WHAT IS EXPECTED: Write out once more the lines running from the top of the entries below to the line with "# Cầm trang sức", both ends included.

-- DATA RECORDS follows --

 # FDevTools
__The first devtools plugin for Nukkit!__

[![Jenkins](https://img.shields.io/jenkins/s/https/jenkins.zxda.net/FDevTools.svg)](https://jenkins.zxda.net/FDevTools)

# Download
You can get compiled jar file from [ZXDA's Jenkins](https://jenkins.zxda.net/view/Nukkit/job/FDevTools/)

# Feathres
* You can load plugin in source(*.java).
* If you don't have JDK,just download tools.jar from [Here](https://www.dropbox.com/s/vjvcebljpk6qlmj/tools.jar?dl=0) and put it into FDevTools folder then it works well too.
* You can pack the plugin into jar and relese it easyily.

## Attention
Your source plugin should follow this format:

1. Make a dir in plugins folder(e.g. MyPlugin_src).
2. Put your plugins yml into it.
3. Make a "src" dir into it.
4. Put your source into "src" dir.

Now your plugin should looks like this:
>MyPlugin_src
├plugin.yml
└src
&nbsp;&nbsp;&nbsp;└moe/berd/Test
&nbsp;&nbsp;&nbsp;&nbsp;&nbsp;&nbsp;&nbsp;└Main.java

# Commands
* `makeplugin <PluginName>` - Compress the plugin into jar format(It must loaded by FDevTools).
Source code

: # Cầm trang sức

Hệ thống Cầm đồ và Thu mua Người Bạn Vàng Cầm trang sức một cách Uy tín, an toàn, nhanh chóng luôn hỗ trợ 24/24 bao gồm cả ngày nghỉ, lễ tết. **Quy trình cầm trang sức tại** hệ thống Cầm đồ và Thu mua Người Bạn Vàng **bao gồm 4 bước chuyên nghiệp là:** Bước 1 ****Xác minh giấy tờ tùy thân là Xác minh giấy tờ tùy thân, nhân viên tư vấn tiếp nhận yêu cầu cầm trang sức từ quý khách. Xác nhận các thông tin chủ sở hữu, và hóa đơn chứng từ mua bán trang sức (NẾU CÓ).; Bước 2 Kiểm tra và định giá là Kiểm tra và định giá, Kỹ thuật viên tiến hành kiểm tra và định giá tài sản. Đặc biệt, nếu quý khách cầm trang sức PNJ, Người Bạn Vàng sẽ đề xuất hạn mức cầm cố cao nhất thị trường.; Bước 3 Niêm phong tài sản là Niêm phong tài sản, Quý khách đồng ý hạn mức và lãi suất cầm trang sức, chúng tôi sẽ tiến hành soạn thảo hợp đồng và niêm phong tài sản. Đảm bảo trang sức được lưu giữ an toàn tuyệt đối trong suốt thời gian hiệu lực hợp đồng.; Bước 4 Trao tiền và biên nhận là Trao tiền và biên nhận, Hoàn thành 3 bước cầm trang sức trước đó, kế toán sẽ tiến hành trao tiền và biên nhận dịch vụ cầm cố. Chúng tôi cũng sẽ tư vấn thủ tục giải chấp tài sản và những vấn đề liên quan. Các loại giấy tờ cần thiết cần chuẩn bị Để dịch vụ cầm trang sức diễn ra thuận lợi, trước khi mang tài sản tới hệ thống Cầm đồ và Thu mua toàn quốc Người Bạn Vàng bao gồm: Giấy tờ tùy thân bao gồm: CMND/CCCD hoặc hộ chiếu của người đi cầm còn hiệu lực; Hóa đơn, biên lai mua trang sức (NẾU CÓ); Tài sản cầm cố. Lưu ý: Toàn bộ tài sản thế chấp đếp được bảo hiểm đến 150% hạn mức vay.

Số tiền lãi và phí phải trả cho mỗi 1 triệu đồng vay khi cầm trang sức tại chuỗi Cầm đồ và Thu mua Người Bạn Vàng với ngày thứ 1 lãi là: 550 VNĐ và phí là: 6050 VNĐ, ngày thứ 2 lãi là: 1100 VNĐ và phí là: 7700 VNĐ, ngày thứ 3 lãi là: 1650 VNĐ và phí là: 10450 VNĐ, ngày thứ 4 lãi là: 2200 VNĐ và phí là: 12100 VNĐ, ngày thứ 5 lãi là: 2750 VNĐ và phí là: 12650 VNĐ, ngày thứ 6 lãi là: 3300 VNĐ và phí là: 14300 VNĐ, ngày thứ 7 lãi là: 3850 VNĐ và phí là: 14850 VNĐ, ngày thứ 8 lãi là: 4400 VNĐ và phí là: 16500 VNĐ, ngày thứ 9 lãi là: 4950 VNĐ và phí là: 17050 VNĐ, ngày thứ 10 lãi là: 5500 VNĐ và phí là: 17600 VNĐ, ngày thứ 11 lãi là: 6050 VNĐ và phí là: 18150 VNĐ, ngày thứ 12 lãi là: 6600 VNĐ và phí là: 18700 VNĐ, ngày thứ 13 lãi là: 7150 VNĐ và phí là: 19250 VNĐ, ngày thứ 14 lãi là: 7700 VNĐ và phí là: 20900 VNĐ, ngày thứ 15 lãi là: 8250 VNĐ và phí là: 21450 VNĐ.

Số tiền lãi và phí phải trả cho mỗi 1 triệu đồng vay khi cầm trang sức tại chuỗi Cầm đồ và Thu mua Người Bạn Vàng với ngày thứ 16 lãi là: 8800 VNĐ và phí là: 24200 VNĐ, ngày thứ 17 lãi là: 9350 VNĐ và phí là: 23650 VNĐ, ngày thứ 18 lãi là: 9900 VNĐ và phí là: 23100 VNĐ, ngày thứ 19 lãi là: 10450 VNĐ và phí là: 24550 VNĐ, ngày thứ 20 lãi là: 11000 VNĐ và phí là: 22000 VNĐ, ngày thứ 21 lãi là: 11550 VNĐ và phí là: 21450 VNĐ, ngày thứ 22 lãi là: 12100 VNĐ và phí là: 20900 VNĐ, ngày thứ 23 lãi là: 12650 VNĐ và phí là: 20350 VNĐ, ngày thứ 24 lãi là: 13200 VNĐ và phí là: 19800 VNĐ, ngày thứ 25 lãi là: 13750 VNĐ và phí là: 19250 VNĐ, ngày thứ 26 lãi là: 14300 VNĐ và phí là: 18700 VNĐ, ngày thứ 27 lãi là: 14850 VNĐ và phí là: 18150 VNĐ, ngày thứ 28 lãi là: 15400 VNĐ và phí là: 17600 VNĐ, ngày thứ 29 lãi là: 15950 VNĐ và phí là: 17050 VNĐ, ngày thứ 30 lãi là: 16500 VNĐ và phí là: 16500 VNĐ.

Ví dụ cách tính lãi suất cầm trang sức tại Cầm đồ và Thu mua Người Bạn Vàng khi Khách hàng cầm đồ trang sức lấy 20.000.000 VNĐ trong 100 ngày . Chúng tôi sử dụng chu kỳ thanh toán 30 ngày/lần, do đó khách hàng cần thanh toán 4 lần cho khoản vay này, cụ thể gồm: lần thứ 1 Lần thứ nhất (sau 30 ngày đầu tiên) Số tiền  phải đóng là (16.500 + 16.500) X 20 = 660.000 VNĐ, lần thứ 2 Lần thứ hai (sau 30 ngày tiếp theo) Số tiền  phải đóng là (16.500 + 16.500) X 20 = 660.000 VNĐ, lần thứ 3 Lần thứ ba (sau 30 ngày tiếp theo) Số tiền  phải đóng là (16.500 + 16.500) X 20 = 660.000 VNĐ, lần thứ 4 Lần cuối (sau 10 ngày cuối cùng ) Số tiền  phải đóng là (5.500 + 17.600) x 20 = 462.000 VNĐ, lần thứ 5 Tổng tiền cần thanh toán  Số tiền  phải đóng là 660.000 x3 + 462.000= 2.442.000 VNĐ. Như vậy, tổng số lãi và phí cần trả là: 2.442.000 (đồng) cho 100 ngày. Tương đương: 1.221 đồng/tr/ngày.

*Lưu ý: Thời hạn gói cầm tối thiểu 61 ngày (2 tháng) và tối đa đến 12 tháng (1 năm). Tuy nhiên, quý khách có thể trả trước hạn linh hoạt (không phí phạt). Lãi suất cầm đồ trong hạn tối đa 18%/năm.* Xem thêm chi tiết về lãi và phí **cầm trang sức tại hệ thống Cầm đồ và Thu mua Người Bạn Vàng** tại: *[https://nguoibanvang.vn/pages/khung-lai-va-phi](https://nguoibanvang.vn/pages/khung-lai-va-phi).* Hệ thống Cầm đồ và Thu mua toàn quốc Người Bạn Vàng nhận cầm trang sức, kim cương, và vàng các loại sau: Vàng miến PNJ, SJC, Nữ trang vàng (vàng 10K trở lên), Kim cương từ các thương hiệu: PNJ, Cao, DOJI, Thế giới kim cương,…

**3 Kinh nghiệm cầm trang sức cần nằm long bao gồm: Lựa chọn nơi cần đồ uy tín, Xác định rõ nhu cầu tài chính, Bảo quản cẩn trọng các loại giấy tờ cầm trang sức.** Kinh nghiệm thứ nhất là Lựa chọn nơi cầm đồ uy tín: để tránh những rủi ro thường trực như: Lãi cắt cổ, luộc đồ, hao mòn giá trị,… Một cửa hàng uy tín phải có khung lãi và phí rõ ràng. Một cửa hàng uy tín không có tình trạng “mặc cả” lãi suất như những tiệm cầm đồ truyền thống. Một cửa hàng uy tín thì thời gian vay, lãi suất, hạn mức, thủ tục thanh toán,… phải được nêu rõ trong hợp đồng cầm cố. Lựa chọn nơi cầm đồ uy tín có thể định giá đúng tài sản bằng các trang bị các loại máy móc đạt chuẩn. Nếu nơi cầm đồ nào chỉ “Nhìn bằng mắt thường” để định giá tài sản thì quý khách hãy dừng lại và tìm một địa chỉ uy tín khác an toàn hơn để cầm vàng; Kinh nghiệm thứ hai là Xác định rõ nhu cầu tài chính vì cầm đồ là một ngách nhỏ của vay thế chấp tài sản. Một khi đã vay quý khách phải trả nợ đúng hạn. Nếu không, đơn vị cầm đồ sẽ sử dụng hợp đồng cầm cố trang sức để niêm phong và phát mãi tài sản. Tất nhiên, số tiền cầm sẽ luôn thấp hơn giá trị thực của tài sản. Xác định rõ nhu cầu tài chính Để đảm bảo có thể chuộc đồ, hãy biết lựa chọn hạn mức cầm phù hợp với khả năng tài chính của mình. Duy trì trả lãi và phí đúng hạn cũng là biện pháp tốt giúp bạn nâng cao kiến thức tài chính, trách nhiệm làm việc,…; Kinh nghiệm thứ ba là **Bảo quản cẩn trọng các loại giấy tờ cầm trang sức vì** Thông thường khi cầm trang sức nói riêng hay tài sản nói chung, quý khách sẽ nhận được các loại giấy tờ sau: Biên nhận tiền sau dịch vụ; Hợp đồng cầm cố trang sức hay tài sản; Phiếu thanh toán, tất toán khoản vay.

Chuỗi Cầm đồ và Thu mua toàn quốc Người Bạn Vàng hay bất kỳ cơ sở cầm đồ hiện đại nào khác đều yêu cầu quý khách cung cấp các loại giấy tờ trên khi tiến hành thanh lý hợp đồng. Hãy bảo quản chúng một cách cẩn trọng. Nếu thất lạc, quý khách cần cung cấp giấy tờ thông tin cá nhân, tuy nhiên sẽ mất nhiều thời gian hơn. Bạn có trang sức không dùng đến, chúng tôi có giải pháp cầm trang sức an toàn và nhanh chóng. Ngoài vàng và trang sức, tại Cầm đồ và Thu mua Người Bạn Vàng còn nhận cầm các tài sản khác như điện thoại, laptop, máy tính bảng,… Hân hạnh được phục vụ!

-- DATA RECORDS concluded --

WRITTEN ANSWER:
 # FDevTools
__The first devtools plugin for Nukkit!__

[![Jenkins](https://img.shields.io/jenkins/s/https/jenkins.zxda.net/FDevTools.svg)](https://jenkins.zxda.net/FDevTools)

# Download
You can get compiled jar file from [ZXDA's Jenkins](https://jenkins.zxda.net/view/Nukkit/job/FDevTools/)

# Feathres
* You can load plugin in source(*.java).
* If you don't have JDK,just download tools.jar from [Here](https://www.dropbox.com/s/vjvcebljpk6qlmj/tools.jar?dl=0) and put it into FDevTools folder then it works well too.
* You can pack the plugin into jar and relese it easyily.

## Attention
Your source plugin should follow this format:

1. Make a dir in plugins folder(e.g. MyPlugin_src).
2. Put your plugins yml into it.
3. Make a "src" dir into it.
4. Put your source into "src" dir.

Now your plugin should looks like this:
>MyPlugin_src
├plugin.yml
└src
&nbsp;&nbsp;&nbsp;└moe/berd/Test
&nbsp;&nbsp;&nbsp;&nbsp;&nbsp;&nbsp;&nbsp;└Main.java

# Commands
* `makeplugin <PluginName>` - Compress the plugin into jar format(It must loaded by FDevTools).
Source code

: # Cầm trang sức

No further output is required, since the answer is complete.